Il culmine di questa mobilitazione è stato l’incontro, organizzato dal patriarca Kirill, tra Putin e i rappresentanti delle quattro confessioni religiose ufficialmente riconosciute (ortodossi, islamici, ebrei, buddisti), in cui il patriarca ha dato il proprio esplicito sostegno a Putin (gli altri tre hanno fatto lo stesso). La questione religiosa non è senza importanza: la piazza è secolarizzata, è contraria all’ora di religione nelle scuole (Putin l’ha promessa), disprezza antropologicamente la Russia “bigotta e arretrata”. La balla che è circolata sui nostri giornali – la chiesa ortodossa prende le distanze da Putin – è pura disinformazja (un problema serio per le notizie dalla Russia, sempre a senso unico).
Ecco, è il rinnovarsi improvviso, drammatico, di questa contrapposizione – tra una Russia profonda, tradizionalista, moderata, e una minoranza intellettuale radicalizzata – che ha fornito uno dei motivi fondamentali sotterranei della campagna elettorale e ha spinto alla mobilitazione.
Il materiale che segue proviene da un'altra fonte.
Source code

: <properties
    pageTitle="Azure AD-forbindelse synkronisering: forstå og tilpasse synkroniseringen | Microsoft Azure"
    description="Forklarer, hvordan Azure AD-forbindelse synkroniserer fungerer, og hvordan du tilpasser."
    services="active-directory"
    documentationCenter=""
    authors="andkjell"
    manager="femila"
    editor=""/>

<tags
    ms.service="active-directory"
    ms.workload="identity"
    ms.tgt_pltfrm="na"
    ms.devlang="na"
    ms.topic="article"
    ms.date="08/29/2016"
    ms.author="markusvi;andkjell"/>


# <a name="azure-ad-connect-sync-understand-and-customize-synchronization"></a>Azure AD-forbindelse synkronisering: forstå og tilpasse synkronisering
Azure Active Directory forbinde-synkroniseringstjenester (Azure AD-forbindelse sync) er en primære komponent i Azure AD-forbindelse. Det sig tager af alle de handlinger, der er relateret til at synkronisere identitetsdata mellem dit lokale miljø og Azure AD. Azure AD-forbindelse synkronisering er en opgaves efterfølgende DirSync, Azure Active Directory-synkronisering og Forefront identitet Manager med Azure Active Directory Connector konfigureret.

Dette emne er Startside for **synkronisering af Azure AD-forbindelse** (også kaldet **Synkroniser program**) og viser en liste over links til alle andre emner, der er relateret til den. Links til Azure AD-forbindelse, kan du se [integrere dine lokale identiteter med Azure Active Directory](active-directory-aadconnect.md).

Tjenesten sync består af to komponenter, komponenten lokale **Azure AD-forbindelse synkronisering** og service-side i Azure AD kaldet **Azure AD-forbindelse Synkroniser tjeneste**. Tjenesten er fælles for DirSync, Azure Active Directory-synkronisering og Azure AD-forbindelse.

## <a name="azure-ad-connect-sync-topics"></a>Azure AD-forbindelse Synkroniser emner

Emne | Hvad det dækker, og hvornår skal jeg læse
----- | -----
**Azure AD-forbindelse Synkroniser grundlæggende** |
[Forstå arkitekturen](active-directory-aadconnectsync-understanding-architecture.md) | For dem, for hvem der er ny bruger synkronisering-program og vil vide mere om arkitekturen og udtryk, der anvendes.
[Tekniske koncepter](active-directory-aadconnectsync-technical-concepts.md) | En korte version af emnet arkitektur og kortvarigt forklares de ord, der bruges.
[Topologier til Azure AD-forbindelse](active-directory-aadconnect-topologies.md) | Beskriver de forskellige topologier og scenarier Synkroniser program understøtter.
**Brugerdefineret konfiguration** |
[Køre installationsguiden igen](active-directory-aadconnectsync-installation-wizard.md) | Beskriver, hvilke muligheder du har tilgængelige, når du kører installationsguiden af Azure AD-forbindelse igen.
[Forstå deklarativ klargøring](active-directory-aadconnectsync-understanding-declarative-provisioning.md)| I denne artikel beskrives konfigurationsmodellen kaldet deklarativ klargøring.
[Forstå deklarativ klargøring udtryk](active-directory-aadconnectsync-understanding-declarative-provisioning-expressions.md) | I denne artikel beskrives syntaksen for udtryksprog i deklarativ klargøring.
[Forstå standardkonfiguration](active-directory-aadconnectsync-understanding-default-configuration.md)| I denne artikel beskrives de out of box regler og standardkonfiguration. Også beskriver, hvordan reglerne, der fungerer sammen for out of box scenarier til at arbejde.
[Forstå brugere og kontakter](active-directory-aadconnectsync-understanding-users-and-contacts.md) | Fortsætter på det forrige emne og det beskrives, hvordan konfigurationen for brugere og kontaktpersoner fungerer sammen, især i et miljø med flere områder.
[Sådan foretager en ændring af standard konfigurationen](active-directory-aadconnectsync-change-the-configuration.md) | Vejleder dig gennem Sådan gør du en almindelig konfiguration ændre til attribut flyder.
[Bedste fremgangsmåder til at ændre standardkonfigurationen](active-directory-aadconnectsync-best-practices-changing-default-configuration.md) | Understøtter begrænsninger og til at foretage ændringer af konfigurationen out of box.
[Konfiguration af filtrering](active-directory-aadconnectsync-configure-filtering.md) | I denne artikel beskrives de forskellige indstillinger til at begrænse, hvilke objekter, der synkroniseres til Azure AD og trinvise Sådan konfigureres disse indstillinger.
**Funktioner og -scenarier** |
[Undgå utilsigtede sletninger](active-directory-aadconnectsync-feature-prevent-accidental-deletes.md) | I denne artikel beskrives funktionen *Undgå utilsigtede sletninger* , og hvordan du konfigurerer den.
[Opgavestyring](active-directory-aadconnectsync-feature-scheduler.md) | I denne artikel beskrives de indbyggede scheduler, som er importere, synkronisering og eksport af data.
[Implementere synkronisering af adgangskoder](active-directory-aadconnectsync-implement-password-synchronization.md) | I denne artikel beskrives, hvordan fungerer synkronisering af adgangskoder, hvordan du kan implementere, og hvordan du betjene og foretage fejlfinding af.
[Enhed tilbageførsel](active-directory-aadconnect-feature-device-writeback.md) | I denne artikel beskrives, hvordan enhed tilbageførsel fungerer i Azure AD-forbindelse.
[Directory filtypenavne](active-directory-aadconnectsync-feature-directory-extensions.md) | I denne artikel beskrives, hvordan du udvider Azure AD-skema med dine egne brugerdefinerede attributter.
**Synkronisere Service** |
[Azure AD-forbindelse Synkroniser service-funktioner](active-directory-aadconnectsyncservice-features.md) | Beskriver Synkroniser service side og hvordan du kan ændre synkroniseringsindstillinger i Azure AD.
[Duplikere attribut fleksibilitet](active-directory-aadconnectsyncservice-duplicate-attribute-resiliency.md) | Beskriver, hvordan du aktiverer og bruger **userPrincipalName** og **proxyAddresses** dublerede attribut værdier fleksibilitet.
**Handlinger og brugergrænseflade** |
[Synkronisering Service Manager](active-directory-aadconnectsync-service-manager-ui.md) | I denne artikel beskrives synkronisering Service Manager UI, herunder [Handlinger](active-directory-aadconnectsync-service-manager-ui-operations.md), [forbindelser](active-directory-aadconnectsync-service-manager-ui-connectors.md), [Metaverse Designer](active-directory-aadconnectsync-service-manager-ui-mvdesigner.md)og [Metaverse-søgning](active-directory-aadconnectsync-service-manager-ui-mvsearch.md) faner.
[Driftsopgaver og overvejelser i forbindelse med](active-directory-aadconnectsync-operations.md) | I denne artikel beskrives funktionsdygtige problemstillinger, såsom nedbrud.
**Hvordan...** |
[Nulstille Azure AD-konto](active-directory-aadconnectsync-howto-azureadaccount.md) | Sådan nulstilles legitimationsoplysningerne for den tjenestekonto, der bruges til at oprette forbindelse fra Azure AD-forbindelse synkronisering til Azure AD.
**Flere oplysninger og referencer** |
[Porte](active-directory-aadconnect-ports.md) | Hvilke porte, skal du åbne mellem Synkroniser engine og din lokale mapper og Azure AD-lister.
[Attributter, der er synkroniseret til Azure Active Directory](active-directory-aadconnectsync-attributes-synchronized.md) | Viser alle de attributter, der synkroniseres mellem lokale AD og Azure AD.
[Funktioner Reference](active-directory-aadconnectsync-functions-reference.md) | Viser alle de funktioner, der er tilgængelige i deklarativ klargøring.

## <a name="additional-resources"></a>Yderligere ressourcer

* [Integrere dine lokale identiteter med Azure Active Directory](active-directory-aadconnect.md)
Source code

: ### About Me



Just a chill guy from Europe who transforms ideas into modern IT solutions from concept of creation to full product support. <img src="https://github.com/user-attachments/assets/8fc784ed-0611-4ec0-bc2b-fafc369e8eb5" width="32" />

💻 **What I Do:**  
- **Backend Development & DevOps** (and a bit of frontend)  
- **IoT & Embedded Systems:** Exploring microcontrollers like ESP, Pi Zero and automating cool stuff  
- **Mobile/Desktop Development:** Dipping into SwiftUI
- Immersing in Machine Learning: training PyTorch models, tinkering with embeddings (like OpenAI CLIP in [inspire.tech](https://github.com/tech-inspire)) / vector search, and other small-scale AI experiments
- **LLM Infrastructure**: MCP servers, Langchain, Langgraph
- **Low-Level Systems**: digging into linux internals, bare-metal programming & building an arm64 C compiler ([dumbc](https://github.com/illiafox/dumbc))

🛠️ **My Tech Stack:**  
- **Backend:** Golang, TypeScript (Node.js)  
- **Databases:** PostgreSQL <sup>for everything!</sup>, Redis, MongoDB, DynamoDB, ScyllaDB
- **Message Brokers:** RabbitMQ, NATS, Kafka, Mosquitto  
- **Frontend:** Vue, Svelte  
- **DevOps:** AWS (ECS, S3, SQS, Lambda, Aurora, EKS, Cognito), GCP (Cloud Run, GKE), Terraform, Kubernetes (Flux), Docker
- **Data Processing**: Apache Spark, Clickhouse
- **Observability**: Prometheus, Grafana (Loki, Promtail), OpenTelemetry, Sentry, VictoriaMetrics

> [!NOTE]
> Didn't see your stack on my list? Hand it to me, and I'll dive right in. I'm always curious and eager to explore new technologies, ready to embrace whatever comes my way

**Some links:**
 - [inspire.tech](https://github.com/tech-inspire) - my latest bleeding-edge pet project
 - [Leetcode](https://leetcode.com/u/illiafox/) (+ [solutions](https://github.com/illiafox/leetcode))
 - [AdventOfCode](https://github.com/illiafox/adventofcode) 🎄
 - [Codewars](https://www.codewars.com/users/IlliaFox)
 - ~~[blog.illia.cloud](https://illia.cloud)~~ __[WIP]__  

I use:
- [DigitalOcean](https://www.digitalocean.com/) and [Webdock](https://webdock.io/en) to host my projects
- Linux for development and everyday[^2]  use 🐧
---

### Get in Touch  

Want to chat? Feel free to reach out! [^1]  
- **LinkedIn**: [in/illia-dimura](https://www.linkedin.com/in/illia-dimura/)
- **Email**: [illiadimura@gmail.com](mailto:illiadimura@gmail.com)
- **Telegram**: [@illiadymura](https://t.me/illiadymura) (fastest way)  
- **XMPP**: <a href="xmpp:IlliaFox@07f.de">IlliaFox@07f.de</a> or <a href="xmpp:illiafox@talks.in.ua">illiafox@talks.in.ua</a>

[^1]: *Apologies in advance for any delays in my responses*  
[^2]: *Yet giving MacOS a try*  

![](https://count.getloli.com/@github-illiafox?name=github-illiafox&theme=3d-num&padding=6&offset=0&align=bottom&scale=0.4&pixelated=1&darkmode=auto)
Per di più, la gente sente che, nella strategia dell’opposizione, il voto del 4 marzo sarà solo la tappa di un processo di logoramento, di spallate successive, destinato a far cadere il “tiranno” prima della fine del mandato: è cioè una strategia che punta sulla crisi. Per questo è forte la spinta a votare e a far sì che l’elezione si risolva al primo turno, con una legittimazione netta (anche se si sa già che, comunque vada, l’opposizione parlerà di brogli, per continuare a gettare benzina sul fuoco).
Insomma, caro direttore, per farla breve, sembra a me che, nell’attuale scontro, l’opposizione extraparlamentare rappresenti la tradizione rivoluzionaria, idealista, forse moralmente integra ma putschista (a fin di bene, s’intende), occidentalista, secolarizzata, generosa ma irresponsabile, di questo paese. Mentre Putin ne rappresenta oggi la tradizione statalista, riformatrice, gradualista, moderata (e dunque democratica). Non a caso il suo riferimento storico più frequente è a quel Petr Stolypin, ministro riformatore dello zar Nicola II, ucciso nel 1911 dalla pistola di un giovane terrorista: poi, per la Russia, fu il disastro. Se tutto andrà bene, tra 10-15 anni, i simpatici ragazzi di piazza Bolotnaja (come dopo il maggio francese) saranno ai posti di comando nella società – ma oggi in Russia, per la stabilità e la democrazia, è meglio un De Gaulle.